▶ Your assignment
Only the lines from the one containing "# ReadsToCounts pipeline" through the final line of the material below should be output, exactly as they stand.

▶ Records for this exercise
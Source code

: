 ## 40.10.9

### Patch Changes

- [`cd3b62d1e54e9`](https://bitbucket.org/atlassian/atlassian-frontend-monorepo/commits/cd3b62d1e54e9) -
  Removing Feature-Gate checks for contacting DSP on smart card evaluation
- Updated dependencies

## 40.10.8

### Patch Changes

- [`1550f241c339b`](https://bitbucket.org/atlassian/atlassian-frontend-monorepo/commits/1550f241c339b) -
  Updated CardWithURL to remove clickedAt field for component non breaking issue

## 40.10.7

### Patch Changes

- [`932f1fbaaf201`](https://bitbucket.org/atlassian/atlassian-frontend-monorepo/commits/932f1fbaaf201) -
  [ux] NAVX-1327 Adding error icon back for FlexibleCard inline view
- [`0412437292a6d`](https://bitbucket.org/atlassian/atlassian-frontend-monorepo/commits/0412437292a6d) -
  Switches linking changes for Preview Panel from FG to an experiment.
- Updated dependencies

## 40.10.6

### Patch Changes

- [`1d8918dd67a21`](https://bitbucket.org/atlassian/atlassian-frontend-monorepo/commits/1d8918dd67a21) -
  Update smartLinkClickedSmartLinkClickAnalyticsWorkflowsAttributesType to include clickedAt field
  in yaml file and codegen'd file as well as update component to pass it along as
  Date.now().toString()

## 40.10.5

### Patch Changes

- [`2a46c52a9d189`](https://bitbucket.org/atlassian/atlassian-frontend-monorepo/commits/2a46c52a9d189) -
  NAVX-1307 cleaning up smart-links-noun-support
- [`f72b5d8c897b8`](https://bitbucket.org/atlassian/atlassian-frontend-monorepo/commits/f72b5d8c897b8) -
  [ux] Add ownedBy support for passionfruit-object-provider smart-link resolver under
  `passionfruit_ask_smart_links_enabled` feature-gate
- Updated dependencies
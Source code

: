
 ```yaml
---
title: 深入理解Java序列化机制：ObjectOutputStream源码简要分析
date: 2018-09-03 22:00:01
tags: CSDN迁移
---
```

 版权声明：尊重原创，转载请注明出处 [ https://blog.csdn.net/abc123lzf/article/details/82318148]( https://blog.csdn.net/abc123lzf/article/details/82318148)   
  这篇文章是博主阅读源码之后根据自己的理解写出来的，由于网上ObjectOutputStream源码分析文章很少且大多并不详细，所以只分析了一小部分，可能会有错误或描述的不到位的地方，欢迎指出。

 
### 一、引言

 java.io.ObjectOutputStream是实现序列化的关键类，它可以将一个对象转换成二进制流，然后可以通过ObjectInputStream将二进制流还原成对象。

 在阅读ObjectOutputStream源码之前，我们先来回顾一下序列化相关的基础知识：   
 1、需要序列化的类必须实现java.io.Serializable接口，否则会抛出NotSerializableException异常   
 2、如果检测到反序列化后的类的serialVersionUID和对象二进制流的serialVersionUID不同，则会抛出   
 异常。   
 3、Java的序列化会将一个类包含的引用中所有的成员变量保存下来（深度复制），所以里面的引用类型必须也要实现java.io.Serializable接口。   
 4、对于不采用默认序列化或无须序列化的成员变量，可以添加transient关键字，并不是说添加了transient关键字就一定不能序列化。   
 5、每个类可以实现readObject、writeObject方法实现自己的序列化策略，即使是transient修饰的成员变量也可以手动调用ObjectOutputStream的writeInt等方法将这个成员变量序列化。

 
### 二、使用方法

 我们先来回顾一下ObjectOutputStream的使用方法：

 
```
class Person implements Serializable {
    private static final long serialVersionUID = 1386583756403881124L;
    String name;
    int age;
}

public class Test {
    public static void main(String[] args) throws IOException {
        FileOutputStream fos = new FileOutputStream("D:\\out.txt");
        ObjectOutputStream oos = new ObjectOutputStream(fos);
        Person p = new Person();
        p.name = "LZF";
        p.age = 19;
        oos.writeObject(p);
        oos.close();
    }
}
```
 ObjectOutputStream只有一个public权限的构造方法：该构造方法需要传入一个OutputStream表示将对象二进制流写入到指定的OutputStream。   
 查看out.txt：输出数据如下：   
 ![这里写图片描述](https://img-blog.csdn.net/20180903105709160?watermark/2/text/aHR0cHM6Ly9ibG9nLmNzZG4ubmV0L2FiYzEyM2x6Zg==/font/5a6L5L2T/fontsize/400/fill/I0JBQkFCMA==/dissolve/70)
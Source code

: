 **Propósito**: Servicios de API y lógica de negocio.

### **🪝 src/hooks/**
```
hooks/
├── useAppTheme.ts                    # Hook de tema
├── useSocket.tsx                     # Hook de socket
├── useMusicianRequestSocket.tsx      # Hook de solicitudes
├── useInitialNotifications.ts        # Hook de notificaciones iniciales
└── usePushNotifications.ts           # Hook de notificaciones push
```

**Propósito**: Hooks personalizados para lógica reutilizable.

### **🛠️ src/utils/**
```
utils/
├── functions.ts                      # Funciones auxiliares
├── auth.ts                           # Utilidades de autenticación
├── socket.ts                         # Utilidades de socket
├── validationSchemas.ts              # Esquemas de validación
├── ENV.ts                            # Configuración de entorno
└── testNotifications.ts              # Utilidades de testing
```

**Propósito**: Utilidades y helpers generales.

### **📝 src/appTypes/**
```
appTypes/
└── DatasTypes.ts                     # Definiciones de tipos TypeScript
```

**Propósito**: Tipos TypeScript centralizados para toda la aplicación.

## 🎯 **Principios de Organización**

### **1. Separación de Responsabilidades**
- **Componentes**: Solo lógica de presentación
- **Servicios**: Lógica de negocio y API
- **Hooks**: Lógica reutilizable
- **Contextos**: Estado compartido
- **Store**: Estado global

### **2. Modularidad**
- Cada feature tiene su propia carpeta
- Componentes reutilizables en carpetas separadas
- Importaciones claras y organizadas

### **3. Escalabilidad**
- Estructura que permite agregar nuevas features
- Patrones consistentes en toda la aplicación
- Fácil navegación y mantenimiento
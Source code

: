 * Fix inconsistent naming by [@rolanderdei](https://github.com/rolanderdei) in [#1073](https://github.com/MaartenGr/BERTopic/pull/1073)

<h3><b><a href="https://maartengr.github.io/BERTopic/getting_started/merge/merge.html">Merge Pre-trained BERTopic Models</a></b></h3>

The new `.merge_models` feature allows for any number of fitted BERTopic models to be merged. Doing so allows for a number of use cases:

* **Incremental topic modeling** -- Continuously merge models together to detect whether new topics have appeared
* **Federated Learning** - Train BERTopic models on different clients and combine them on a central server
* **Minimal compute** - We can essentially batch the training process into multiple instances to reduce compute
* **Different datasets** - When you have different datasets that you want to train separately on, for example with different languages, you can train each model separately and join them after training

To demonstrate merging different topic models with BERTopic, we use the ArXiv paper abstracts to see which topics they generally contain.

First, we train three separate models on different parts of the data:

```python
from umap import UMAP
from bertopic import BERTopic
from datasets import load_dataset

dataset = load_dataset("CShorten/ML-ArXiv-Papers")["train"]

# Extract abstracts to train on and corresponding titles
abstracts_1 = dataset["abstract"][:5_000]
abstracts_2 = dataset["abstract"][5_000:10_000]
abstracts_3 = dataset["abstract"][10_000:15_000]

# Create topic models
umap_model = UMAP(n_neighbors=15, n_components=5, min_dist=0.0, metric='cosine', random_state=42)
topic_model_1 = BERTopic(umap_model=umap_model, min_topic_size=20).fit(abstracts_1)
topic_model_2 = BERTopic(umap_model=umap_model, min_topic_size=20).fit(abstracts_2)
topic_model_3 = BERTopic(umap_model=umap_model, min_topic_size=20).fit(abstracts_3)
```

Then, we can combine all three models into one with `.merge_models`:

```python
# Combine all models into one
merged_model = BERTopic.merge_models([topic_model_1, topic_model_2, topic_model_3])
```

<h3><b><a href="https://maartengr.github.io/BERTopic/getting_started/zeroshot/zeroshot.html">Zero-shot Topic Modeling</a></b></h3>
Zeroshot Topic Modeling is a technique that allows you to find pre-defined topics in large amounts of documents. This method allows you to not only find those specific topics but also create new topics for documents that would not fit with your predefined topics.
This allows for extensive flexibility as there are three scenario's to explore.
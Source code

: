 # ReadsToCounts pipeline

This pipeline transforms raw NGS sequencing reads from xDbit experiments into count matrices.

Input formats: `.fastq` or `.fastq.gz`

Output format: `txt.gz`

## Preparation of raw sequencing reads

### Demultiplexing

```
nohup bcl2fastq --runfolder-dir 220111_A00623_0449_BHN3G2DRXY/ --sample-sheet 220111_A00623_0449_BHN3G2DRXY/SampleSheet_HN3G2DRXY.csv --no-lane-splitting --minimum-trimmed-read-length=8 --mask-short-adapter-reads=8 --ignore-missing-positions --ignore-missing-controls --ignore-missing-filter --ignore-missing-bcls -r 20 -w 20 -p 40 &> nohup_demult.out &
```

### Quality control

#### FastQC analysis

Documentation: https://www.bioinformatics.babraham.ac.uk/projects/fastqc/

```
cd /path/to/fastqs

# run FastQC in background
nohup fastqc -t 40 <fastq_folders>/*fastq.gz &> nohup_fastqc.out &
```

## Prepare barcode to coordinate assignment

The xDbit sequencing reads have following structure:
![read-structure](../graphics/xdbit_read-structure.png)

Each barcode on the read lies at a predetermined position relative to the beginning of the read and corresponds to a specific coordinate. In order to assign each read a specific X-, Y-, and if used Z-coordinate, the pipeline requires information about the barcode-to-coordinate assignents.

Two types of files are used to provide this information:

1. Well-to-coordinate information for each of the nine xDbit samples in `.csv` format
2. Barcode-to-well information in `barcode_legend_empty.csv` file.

▶ Response below
: # ReadsToCounts pipeline

This pipeline transforms raw NGS sequencing reads from xDbit experiments into count matrices.

Input formats: `.fastq` or `.fastq.gz`

Output format: `txt.gz`

## Preparation of raw sequencing reads

### Demultiplexing

```
nohup bcl2fastq --runfolder-dir 220111_A00623_0449_BHN3G2DRXY/ --sample-sheet 220111_A00623_0449_BHN3G2DRXY/SampleSheet_HN3G2DRXY.csv --no-lane-splitting --minimum-trimmed-read-length=8 --mask-short-adapter-reads=8 --ignore-missing-positions --ignore-missing-controls --ignore-missing-filter --ignore-missing-bcls -r 20 -w 20 -p 40 &> nohup_demult.out &
```

### Quality control

#### FastQC analysis

Documentation: https://www.bioinformatics.babraham.ac.uk/projects/fastqc/

```
cd /path/to/fastqs

# run FastQC in background
nohup fastqc -t 40 <fastq_folders>/*fastq.gz &> nohup_fastqc.out &
```

## Prepare barcode to coordinate assignment

The xDbit sequencing reads have following structure:
![read-structure](../graphics/xdbit_read-structure.png)

Each barcode on the read lies at a predetermined position relative to the beginning of the read and corresponds to a specific coordinate. In order to assign each read a specific X-, Y-, and if used Z-coordinate, the pipeline requires information about the barcode-to-coordinate assignents.

Two types of files are used to provide this information:

1. Well-to-coordinate information for each of the nine xDbit samples in `.csv` format
2. Barcode-to-well information in `barcode_legend_empty.csv` file.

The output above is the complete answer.